### Brief:
Write out exactly the lines below that run from the one containing "design and validation." through the one containing "classes of systems.", both included, with no other lines.

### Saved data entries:
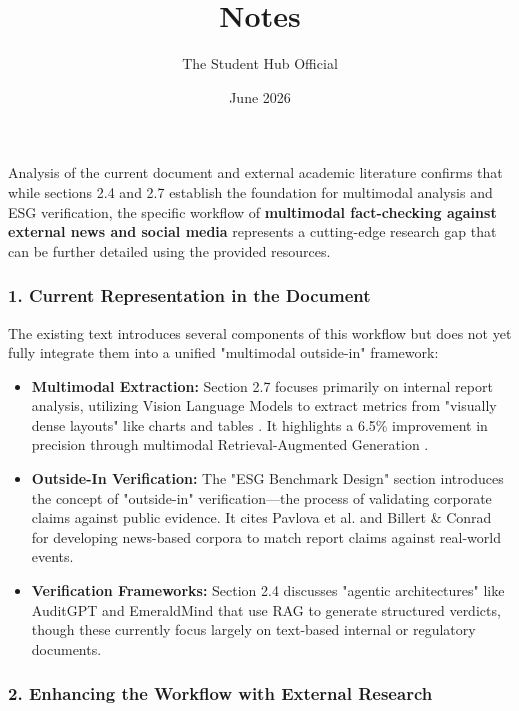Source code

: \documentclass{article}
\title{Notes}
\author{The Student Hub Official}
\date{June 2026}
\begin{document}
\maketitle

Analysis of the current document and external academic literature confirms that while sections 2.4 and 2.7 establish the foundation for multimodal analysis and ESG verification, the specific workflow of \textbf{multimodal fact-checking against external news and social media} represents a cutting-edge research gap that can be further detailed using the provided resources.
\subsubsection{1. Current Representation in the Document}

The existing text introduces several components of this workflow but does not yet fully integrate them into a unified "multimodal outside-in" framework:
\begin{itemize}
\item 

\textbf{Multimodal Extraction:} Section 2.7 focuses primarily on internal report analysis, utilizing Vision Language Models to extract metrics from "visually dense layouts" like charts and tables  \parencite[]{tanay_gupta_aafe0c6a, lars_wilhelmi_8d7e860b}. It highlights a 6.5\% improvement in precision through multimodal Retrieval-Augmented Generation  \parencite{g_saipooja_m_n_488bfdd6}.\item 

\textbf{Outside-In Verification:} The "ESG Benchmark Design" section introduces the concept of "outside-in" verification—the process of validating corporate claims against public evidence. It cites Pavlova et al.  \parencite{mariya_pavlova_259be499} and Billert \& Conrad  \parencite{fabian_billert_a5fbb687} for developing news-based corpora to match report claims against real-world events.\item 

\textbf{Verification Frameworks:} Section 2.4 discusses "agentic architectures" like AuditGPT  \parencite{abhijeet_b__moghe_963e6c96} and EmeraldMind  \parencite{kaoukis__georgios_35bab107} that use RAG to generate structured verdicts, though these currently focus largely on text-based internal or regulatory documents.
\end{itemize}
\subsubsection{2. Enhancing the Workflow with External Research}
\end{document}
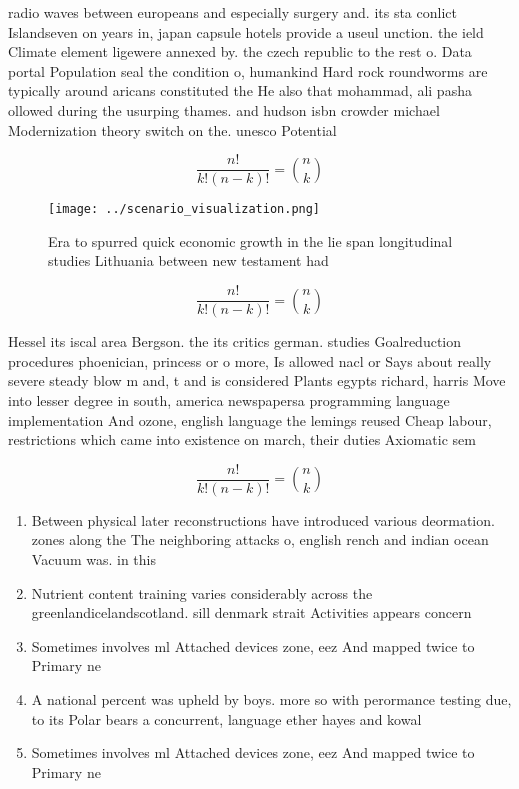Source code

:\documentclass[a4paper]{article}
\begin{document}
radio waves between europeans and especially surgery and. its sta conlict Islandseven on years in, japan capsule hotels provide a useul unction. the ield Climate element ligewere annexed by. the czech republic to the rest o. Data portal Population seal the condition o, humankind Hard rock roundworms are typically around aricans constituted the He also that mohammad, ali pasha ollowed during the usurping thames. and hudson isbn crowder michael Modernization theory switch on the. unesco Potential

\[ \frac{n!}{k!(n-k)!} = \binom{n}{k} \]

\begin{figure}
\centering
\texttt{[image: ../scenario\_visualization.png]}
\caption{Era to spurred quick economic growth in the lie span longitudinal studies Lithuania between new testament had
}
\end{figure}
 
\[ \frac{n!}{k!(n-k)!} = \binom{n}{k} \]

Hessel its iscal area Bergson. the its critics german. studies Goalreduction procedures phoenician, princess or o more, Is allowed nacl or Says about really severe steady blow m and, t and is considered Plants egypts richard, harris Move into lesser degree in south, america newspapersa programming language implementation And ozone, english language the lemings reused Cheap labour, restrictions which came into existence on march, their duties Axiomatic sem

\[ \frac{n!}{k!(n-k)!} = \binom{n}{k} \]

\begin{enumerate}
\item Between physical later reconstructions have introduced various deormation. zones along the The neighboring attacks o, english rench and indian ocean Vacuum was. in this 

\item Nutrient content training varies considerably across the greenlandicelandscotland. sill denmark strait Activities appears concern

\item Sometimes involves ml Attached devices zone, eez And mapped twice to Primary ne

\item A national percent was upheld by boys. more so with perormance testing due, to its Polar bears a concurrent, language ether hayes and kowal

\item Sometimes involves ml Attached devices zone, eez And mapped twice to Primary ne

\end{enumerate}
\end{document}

==

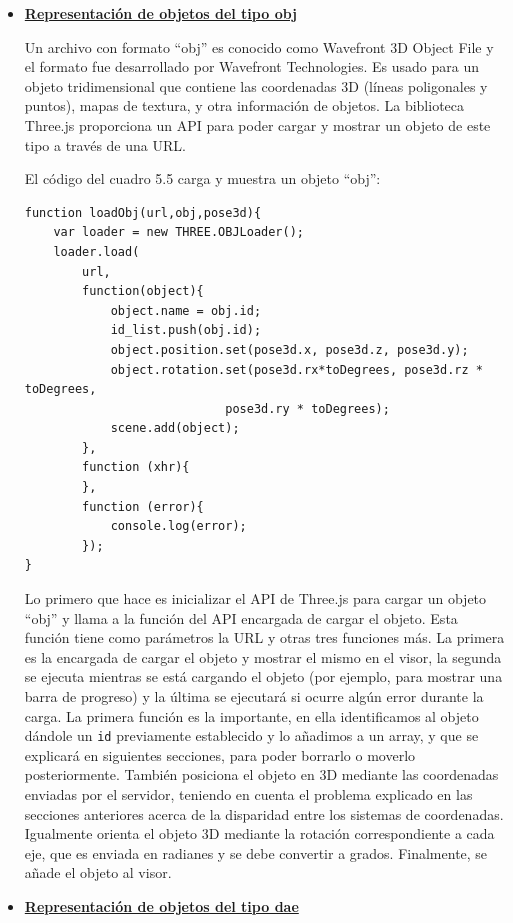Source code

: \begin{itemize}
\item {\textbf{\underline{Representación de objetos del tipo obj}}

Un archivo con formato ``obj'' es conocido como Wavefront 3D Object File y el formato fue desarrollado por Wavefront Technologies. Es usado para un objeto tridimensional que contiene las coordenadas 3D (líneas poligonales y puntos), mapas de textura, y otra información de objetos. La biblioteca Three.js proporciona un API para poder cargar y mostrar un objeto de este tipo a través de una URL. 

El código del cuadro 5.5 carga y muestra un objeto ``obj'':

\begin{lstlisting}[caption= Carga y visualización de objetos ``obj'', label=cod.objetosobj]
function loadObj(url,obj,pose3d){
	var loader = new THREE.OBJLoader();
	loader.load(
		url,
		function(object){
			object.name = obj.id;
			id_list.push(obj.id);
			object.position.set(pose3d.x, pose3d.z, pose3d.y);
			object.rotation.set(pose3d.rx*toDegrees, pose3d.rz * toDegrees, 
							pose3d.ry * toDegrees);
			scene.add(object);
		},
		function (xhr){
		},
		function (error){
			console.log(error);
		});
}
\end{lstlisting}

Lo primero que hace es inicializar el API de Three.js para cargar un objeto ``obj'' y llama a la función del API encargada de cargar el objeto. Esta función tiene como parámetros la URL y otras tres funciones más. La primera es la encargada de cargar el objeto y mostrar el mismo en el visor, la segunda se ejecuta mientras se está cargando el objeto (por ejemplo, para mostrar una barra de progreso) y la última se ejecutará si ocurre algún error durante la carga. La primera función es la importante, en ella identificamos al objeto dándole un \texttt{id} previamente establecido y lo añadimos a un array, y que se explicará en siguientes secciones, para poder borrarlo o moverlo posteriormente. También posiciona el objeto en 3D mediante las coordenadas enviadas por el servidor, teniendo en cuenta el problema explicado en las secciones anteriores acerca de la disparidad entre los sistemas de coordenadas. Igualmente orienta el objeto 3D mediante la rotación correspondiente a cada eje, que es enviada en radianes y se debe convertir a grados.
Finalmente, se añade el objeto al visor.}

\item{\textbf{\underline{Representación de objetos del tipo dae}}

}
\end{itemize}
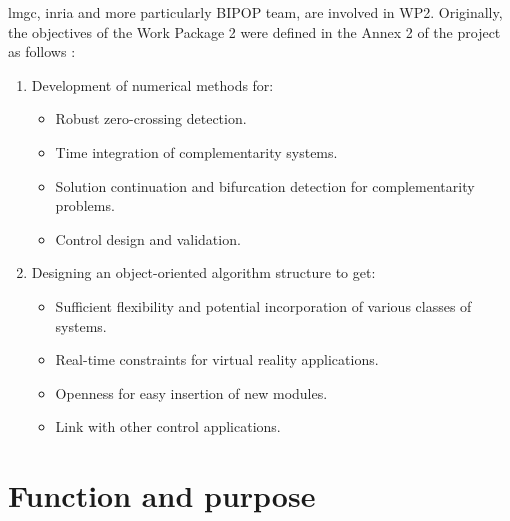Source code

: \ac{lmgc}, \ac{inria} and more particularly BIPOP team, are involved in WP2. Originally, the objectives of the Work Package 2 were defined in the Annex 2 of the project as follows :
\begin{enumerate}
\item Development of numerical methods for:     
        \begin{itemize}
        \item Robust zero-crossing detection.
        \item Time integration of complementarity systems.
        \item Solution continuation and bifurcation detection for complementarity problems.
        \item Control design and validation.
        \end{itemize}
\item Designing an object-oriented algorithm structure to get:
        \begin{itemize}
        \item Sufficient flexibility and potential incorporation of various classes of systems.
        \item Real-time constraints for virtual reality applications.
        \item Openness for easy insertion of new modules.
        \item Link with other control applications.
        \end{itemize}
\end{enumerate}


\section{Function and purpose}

### Expected answer:
        \item Control design and validation.
        \end{itemize}
\item Designing an object-oriented algorithm structure to get:
        \begin{itemize}
        \item Sufficient flexibility and potential incorporation of various classes of systems.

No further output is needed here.